Work to complete »
From the entries below, copy every line that holds the word "https".

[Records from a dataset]

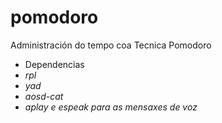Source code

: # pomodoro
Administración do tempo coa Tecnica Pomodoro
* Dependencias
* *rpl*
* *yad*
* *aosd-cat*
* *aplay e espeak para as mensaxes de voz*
==
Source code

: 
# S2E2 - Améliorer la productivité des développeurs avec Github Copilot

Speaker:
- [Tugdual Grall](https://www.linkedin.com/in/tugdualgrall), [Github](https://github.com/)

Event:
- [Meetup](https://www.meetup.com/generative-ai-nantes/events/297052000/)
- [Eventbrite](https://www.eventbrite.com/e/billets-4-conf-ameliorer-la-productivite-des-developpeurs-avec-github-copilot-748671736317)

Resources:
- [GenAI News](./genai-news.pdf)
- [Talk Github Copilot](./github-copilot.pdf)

Response to the task »
- [Tugdual Grall](https://www.linkedin.com/in/tugdualgrall), [Github](https://github.com/)
- [Meetup](https://www.meetup.com/generative-ai-nantes/events/297052000/)
- [Eventbrite](https://www.eventbrite.com/e/billets-4-conf-ameliorer-la-productivite-des-developpeurs-avec-github-copilot-748671736317)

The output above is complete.